On my first day with the Washington Reading Corps a wall partition fell on top of me trapping me on the ground for what seemed like hours. During my involuntary imprisonment I remember thinking, “this is how I’m going to die: trapped under an office divider having never tutored a single child. I’m never going to get things done”. Thirty-seconds later I was rescued when one of the women I was going to be working (and living) with lifted the divider off of me. At the time of my release I want to say that George Michael’s Freedom was playing in the background but I might be mistaken on that detail.
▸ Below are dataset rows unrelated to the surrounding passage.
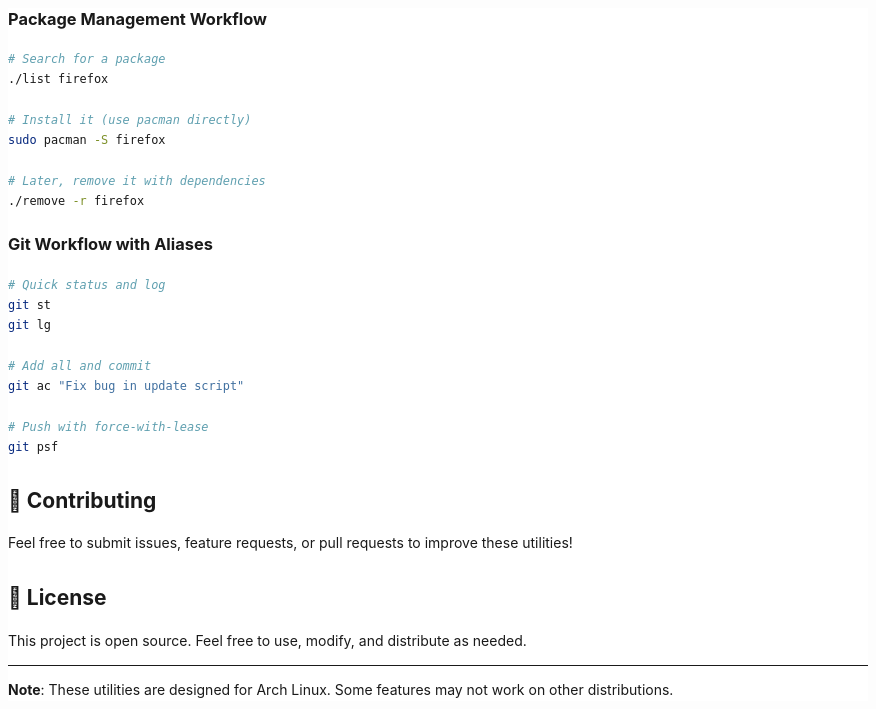 ### Package Management Workflow
```bash
# Search for a package
./list firefox

# Install it (use pacman directly)
sudo pacman -S firefox

# Later, remove it with dependencies
./remove -r firefox
```

### Git Workflow with Aliases
```bash
# Quick status and log
git st
git lg

# Add all and commit
git ac "Fix bug in update script"

# Push with force-with-lease
git psf
```

## 🤝 Contributing

Feel free to submit issues, feature requests, or pull requests to improve these utilities!

## 📄 License

This project is open source. Feel free to use, modify, and distribute as needed.

---

**Note**: These utilities are designed for Arch Linux. Some features may not work on other distributions.  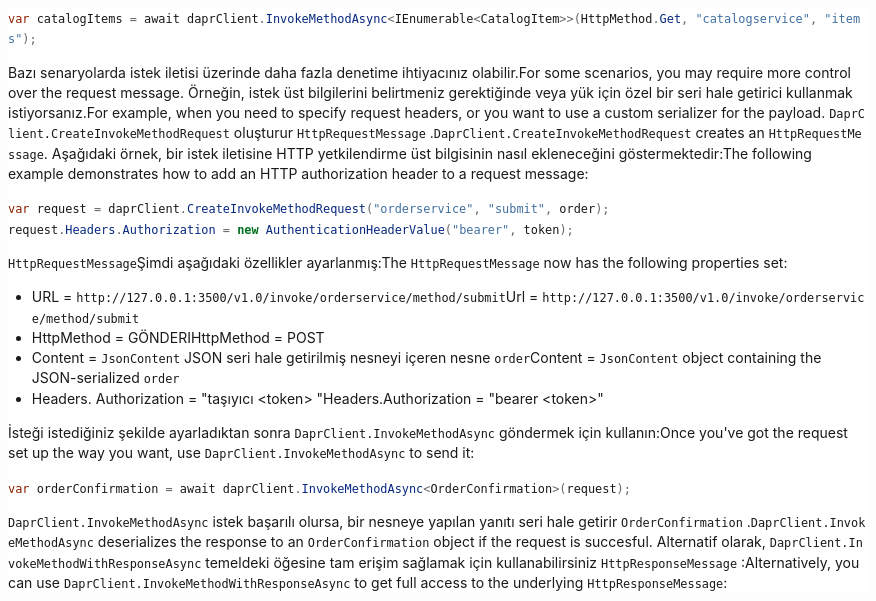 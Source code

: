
 ```csharp
var catalogItems = await daprClient.InvokeMethodAsync<IEnumerable<CatalogItem>>(HttpMethod.Get, "catalogservice", "items");
```

<span data-ttu-id="fc834-188">Bazı senaryolarda istek iletisi üzerinde daha fazla denetime ihtiyacınız olabilir.</span><span class="sxs-lookup"><span data-stu-id="fc834-188">For some scenarios, you may require more control over the request message.</span></span> <span data-ttu-id="fc834-189">Örneğin, istek üst bilgilerini belirtmeniz gerektiğinde veya yük için özel bir seri hale getirici kullanmak istiyorsanız.</span><span class="sxs-lookup"><span data-stu-id="fc834-189">For example, when you need to specify request headers, or you want to use a custom serializer for the payload.</span></span> <span data-ttu-id="fc834-190">`DaprClient.CreateInvokeMethodRequest` oluşturur `HttpRequestMessage` .</span><span class="sxs-lookup"><span data-stu-id="fc834-190">`DaprClient.CreateInvokeMethodRequest` creates an `HttpRequestMessage`.</span></span> <span data-ttu-id="fc834-191">Aşağıdaki örnek, bir istek iletisine HTTP yetkilendirme üst bilgisinin nasıl ekleneceğini göstermektedir:</span><span class="sxs-lookup"><span data-stu-id="fc834-191">The following example demonstrates how to add an HTTP authorization header to a request message:</span></span>

```csharp
var request = daprClient.CreateInvokeMethodRequest("orderservice", "submit", order);
request.Headers.Authorization = new AuthenticationHeaderValue("bearer", token);
```

<span data-ttu-id="fc834-192">`HttpRequestMessage`Şimdi aşağıdaki özellikler ayarlanmış:</span><span class="sxs-lookup"><span data-stu-id="fc834-192">The `HttpRequestMessage` now has the following properties set:</span></span>

- <span data-ttu-id="fc834-193">URL = `http://127.0.0.1:3500/v1.0/invoke/orderservice/method/submit`</span><span class="sxs-lookup"><span data-stu-id="fc834-193">Url = `http://127.0.0.1:3500/v1.0/invoke/orderservice/method/submit`</span></span>
- <span data-ttu-id="fc834-194">HttpMethod = GÖNDERI</span><span class="sxs-lookup"><span data-stu-id="fc834-194">HttpMethod = POST</span></span>
- <span data-ttu-id="fc834-195">Content =  `JsonContent` JSON seri hale getirilmiş nesneyi içeren nesne `order`</span><span class="sxs-lookup"><span data-stu-id="fc834-195">Content =  `JsonContent` object containing the JSON-serialized `order`</span></span>
- <span data-ttu-id="fc834-196">Headers. Authorization = "taşıyıcı \<token> "</span><span class="sxs-lookup"><span data-stu-id="fc834-196">Headers.Authorization = "bearer \<token>"</span></span>

<span data-ttu-id="fc834-197">İsteği istediğiniz şekilde ayarladıktan sonra `DaprClient.InvokeMethodAsync` göndermek için kullanın:</span><span class="sxs-lookup"><span data-stu-id="fc834-197">Once you've got the request set up the way you want, use `DaprClient.InvokeMethodAsync` to send it:</span></span>

```csharp
var orderConfirmation = await daprClient.InvokeMethodAsync<OrderConfirmation>(request);
```

<span data-ttu-id="fc834-198">`DaprClient.InvokeMethodAsync` istek başarılı olursa, bir nesneye yapılan yanıtı seri hale getirir `OrderConfirmation` .</span><span class="sxs-lookup"><span data-stu-id="fc834-198">`DaprClient.InvokeMethodAsync` deserializes the response to an `OrderConfirmation` object if the request is succesful.</span></span> <span data-ttu-id="fc834-199">Alternatif olarak, `DaprClient.InvokeMethodWithResponseAsync` temeldeki öğesine tam erişim sağlamak için kullanabilirsiniz `HttpResponseMessage` :</span><span class="sxs-lookup"><span data-stu-id="fc834-199">Alternatively, you can use `DaprClient.InvokeMethodWithResponseAsync` to get full access to the underlying `HttpResponseMessage`:</span></span>

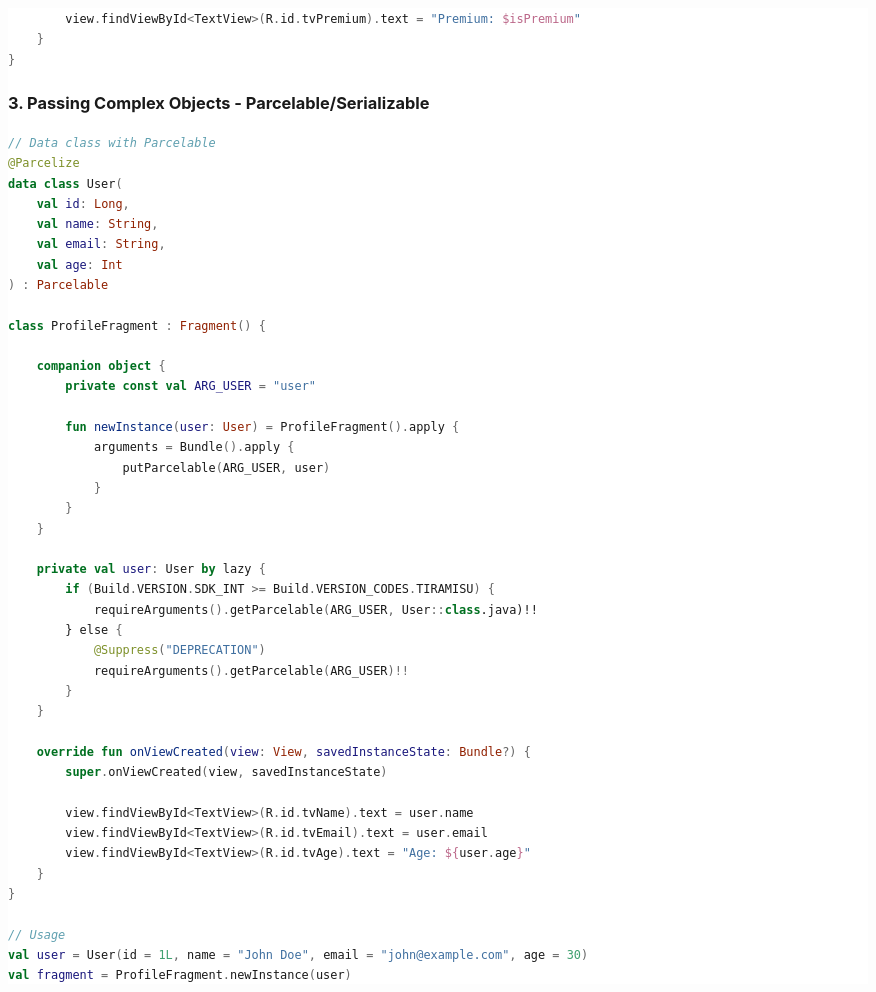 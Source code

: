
 ```kotlin
        view.findViewById<TextView>(R.id.tvPremium).text = "Premium: $isPremium"
    }
}
```

### 3. Passing Complex Objects - Parcelable/Serializable

```kotlin
// Data class with Parcelable
@Parcelize
data class User(
    val id: Long,
    val name: String,
    val email: String,
    val age: Int
) : Parcelable

class ProfileFragment : Fragment() {

    companion object {
        private const val ARG_USER = "user"

        fun newInstance(user: User) = ProfileFragment().apply {
            arguments = Bundle().apply {
                putParcelable(ARG_USER, user)
            }
        }
    }

    private val user: User by lazy {
        if (Build.VERSION.SDK_INT >= Build.VERSION_CODES.TIRAMISU) {
            requireArguments().getParcelable(ARG_USER, User::class.java)!!
        } else {
            @Suppress("DEPRECATION")
            requireArguments().getParcelable(ARG_USER)!!
        }
    }

    override fun onViewCreated(view: View, savedInstanceState: Bundle?) {
        super.onViewCreated(view, savedInstanceState)

        view.findViewById<TextView>(R.id.tvName).text = user.name
        view.findViewById<TextView>(R.id.tvEmail).text = user.email
        view.findViewById<TextView>(R.id.tvAge).text = "Age: ${user.age}"
    }
}

// Usage
val user = User(id = 1L, name = "John Doe", email = "john@example.com", age = 30)
val fragment = ProfileFragment.newInstance(user)
```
My career with AmeriCorps and National service got off to shaky start but seven years later I’m still here although I still have a slight fear of office dividers.
Throughout my career with national service many of my friends and colleagues have joined, served, and then moved on to bigger and better things. For many years I have sat quietly on the sidelines managing my team watching directors come and go, PSO curriculums adapt and change, happily going about my life because in some ways I don’t think I was ready for a life outside of national service. National service is comfortable for me, I’m good at my job, I adore my AmeriCorps team and I feel like we are doing important work and that’s why I’ve stayed for so long. But I’m starting to wonder… maybe I’ll never really be ready to leave? After all I wasn’t ready to join in the first place but I did it anyway. I’m resolved that at some point I’m going to have to leave AmeriCorps but whatever I leave AmeriCorps for has big shoes to fill. I think that I need to set my fear aside and take a leap into some new career and officially become an alum outright and official like. While I ponder possible careers I leave you with this question: how do you know when it is time to leave a job? What is Life After AmeriCorps?